*** Opening of EXTRACTED DATA ***

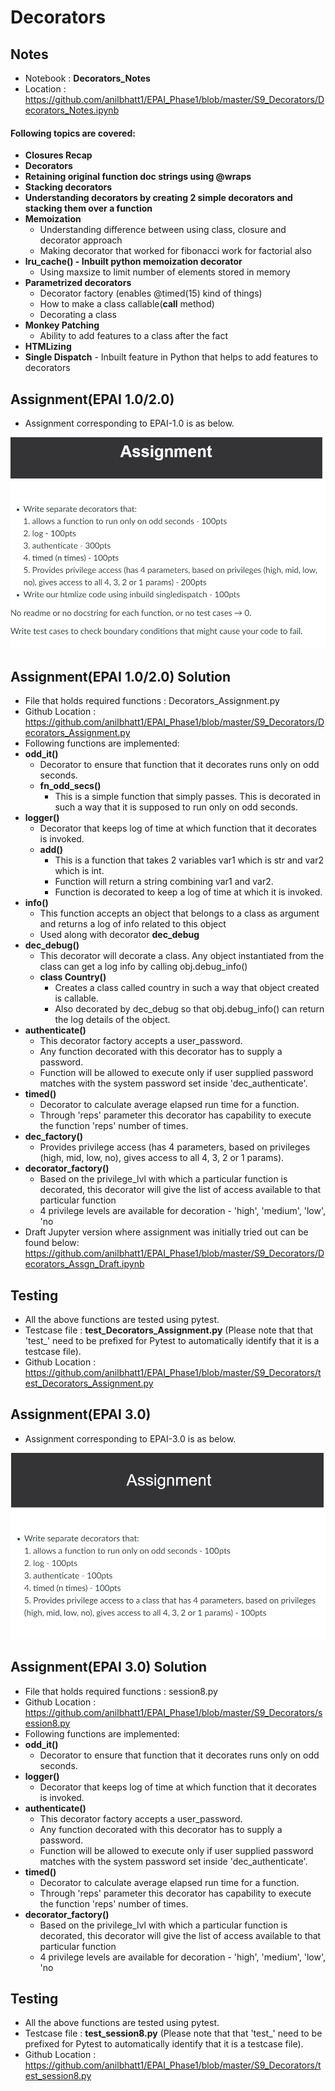 # Decorators

## Notes

- Notebook : **Decorators_Notes**
- Location : https://github.com/anilbhatt1/EPAI_Phase1/blob/master/S9_Decorators/Decorators_Notes.ipynb
#### Following topics are covered:
- **Closures Recap**
- **Decorators**
- **Retaining original function doc strings using @wraps**
- **Stacking decorators**
- **Understanding decorators by creating 2 simple decorators and stacking them over a function**
- **Memoization**
    - Understanding difference between using class, closure and decorator approach
    - Making decorator that worked for fibonacci work for factorial also
- **lru_cache() - Inbuilt python memoization decorator**
    - Using maxsize to limit number of elements stored in memory
- **Parametrized decorators**
    - Decorator factory (enables @timed(15) kind of things)
    - How to make a class callable(**call** method)
    - Decorating a class
- **Monkey Patching**
    - Ability to add features to a class after the fact
- **HTMLizing**
- **Single Dispatch** - Inbuilt feature in Python that helps to add features to decorators
    
## Assignment(EPAI 1.0/2.0)

- Assignment corresponding to EPAI-1.0 is as below.

![Assignment](https://github.com/anilbhatt1/EPAI_Phase1/blob/master/S9_Decorators/EPA1_Assign.jpg)

## Assignment(EPAI 1.0/2.0) Solution

- File that holds required functions : Decorators_Assignment.py
- Github Location : https://github.com/anilbhatt1/EPAI_Phase1/blob/master/S9_Decorators/Decorators_Assignment.py
- Following functions are implemented:
- **odd_it()**
    - Decorator to ensure that function that it decorates runs only on odd seconds.
    - **fn_odd_secs()**
        - This is a simple function that simply passes. This is decorated in such a way that it is supposed to run only on odd seconds.
- **logger()**
    - Decorator that keeps log of time at which function that it decorates is invoked.
    - **add()**
        - This is a function that takes 2 variables var1 which is str and var2 which is int.
        - Function will return a string combining var1 and var2.
        - Function is decorated to keep a log of time at which it is invoked.
- **info()**
    - This function accepts an object that belongs to a class as argument and returns a log of info related to this object
    - Used along with decorator **dec_debug**
- **dec_debug()**
    - This decorator will decorate a class. Any object instantiated from the class can get a log info by calling obj.debug_info()
    - **class Country()**
        - Creates a class called country in such a way that object created is callable.
        - Also decorated by dec_debug so that obj.debug_info() can return the log details of the object.
- **authenticate()**
    - This decorator factory accepts a user_password.
    - Any function decorated with this decorator has to supply a password.
    - Function will be allowed to execute only if user supplied password matches with the system password set inside  'dec_authenticate'.
- **timed()**
    - Decorator to calculate average elapsed run time for a function.
    - Through 'reps' parameter this decorator has capability to execute the function 'reps' number of times.
- **dec_factory()**
    - Provides privilege access (has 4 parameters, based on privileges (high, mid, low, no), gives access to all 4, 3, 2 or 1 params).
- **decorator_factory()**
    - Based on the privilege_lvl with which a particular function is decorated, this decorator will give the list of access available to that particular function
    - 4 privilege levels are available for decoration - 'high', 'medium', 'low', 'no
- Draft Jupyter version where assignment was initially tried out can be found below:
https://github.com/anilbhatt1/EPAI_Phase1/blob/master/S9_Decorators/Decorators_Assgn_Draft.ipynb

## Testing
- All the above functions are tested using pytest.
- Testcase file : **test_Decorators_Assignment.py** (Please note that that 'test_' need to be prefixed for Pytest to automatically identify that it is a testcase file).
- Github Location : https://github.com/anilbhatt1/EPAI_Phase1/blob/master/S9_Decorators/test_Decorators_Assignment.py

## Assignment(EPAI 3.0)

- Assignment corresponding to EPAI-3.0 is as below.

![Assignment](https://github.com/anilbhatt1/EPAI_Phase1/blob/master/S9_Decorators/EPA3_Assign.jpg)

## Assignment(EPAI 3.0) Solution

- File that holds required functions : session8.py
- Github Location : https://github.com/anilbhatt1/EPAI_Phase1/blob/master/S9_Decorators/session8.py
- Following functions are implemented:
- **odd_it()**
    - Decorator to ensure that function that it decorates runs only on odd seconds.
- **logger()**
    - Decorator that keeps log of time at which function that it decorates is invoked.
- **authenticate()**
    - This decorator factory accepts a user_password.
    - Any function decorated with this decorator has to supply a password.
    - Function will be allowed to execute only if user supplied password matches with the system password set inside  'dec_authenticate'.
- **timed()**
    - Decorator to calculate average elapsed run time for a function.
    - Through 'reps' parameter this decorator has capability to execute the function 'reps' number of times.
- **decorator_factory()**
    - Based on the privilege_lvl with which a particular function is decorated, this decorator will give the list of access available to that particular function
    - 4 privilege levels are available for decoration - 'high', 'medium', 'low', 'no

## Testing
- All the above functions are tested using pytest.
- Testcase file : **test_session8.py** (Please note that that 'test_' need to be prefixed for Pytest to automatically identify that it is a testcase file).
- Github Location : https://github.com/anilbhatt1/EPAI_Phase1/blob/master/S9_Decorators/test_session8.py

*** Close of EXTRACTED DATA ***

EXERCISE:
Return the material in full and unaltered, minus its pictures.

REPLY TO THE TASK:
 # Decorators

## Notes

- Notebook : **Decorators_Notes**
- Location : https://github.com/anilbhatt1/EPAI_Phase1/blob/master/S9_Decorators/Decorators_Notes.ipynb
#### Following topics are covered:
- **Closures Recap**
- **Decorators**
- **Retaining original function doc strings using @wraps**
- **Stacking decorators**
- **Understanding decorators by creating 2 simple decorators and stacking them over a function**
- **Memoization**
    - Understanding difference between using class, closure and decorator approach
    - Making decorator that worked for fibonacci work for factorial also
- **lru_cache() - Inbuilt python memoization decorator**
    - Using maxsize to limit number of elements stored in memory
- **Parametrized decorators**
    - Decorator factory (enables @timed(15) kind of things)
    - How to make a class callable(**call** method)
    - Decorating a class
- **Monkey Patching**
    - Ability to add features to a class after the fact
- **HTMLizing**
- **Single Dispatch** - Inbuilt feature in Python that helps to add features to decorators
    
## Assignment(EPAI 1.0/2.0)

- Assignment corresponding to EPAI-1.0 is as below.

![Assignment](https://github.com/anilbhatt1/EPAI_Phase1/blob/master/S9_Decorators/EPA1_Assign.jpg)

## Assignment(EPAI 1.0/2.0) Solution

- File that holds required functions : Decorators_Assignment.py
- Github Location : https://github.com/anilbhatt1/EPAI_Phase1/blob/master/S9_Decorators/Decorators_Assignment.py
- Following functions are implemented:
- **odd_it()**
    - Decorator to ensure that function that it decorates runs only on odd seconds.
    - **fn_odd_secs()**
        - This is a simple function that simply passes. This is decorated in such a way that it is supposed to run only on odd seconds.
- **logger()**
    - Decorator that keeps log of time at which function that it decorates is invoked.
    - **add()**
        - This is a function that takes 2 variables var1 which is str and var2 which is int.
        - Function will return a string combining var1 and var2.
        - Function is decorated to keep a log of time at which it is invoked.
- **info()**
    - This function accepts an object that belongs to a class as argument and returns a log of info related to this object
    - Used along with decorator **dec_debug**
- **dec_debug()**
    - This decorator will decorate a class. Any object instantiated from the class can get a log info by calling obj.debug_info()
    - **class Country()**
        - Creates a class called country in such a way that object created is callable.
        - Also decorated by dec_debug so that obj.debug_info() can return the log details of the object.
- **authenticate()**
    - This decorator factory accepts a user_password.
    - Any function decorated with this decorator has to supply a password.
    - Function will be allowed to execute only if user supplied password matches with the system password set inside  'dec_authenticate'.
- **timed()**
    - Decorator to calculate average elapsed run time for a function.
    - Through 'reps' parameter this decorator has capability to execute the function 'reps' number of times.
- **dec_factory()**
    - Provides privilege access (has 4 parameters, based on privileges (high, mid, low, no), gives access to all 4, 3, 2 or 1 params).
- **decorator_factory()**
    - Based on the privilege_lvl with which a particular function is decorated, this decorator will give the list of access available to that particular function
    - 4 privilege levels are available for decoration - 'high', 'medium', 'low', 'no
- Draft Jupyter version where assignment was initially tried out can be found below:
https://github.com/anilbhatt1/EPAI_Phase1/blob/master/S9_Decorators/Decorators_Assgn_Draft.ipynb

## Testing
- All the above functions are tested using pytest.
- Testcase file : **test_Decorators_Assignment.py** (Please note that that 'test_' need to be prefixed for Pytest to automatically identify that it is a testcase file).
- Github Location : https://github.com/anilbhatt1/EPAI_Phase1/blob/master/S9_Decorators/test_Decorators_Assignment.py

## Assignment(EPAI 3.0)

- Assignment corresponding to EPAI-3.0 is as below.

![Assignment](https://github.com/anilbhatt1/EPAI_Phase1/blob/master/S9_Decorators/EPA3_Assign.jpg)

## Assignment(EPAI 3.0) Solution

- File that holds required functions : session8.py
- Github Location : https://github.com/anilbhatt1/EPAI_Phase1/blob/master/S9_Decorators/session8.py
- Following functions are implemented:
- **odd_it()**
    - Decorator to ensure that function that it decorates runs only on odd seconds.
- **logger()**
    - Decorator that keeps log of time at which function that it decorates is invoked.
- **authenticate()**
    - This decorator factory accepts a user_password.
    - Any function decorated with this decorator has to supply a password.
    - Function will be allowed to execute only if user supplied password matches with the system password set inside  'dec_authenticate'.
- **timed()**
    - Decorator to calculate average elapsed run time for a function.
    - Through 'reps' parameter this decorator has capability to execute the function 'reps' number of times.
- **decorator_factory()**
    - Based on the privilege_lvl with which a particular function is decorated, this decorator will give the list of access available to that particular function
    - 4 privilege levels are available for decoration - 'high', 'medium', 'low', 'no

## Testing
- All the above functions are tested using pytest.
- Testcase file : **test_session8.py** (Please note that that 'test_' need to be prefixed for Pytest to automatically identify that it is a testcase file).
- Github Location : https://github.com/anilbhatt1/EPAI_Phase1/blob/master/S9_Decorators/test_session8.py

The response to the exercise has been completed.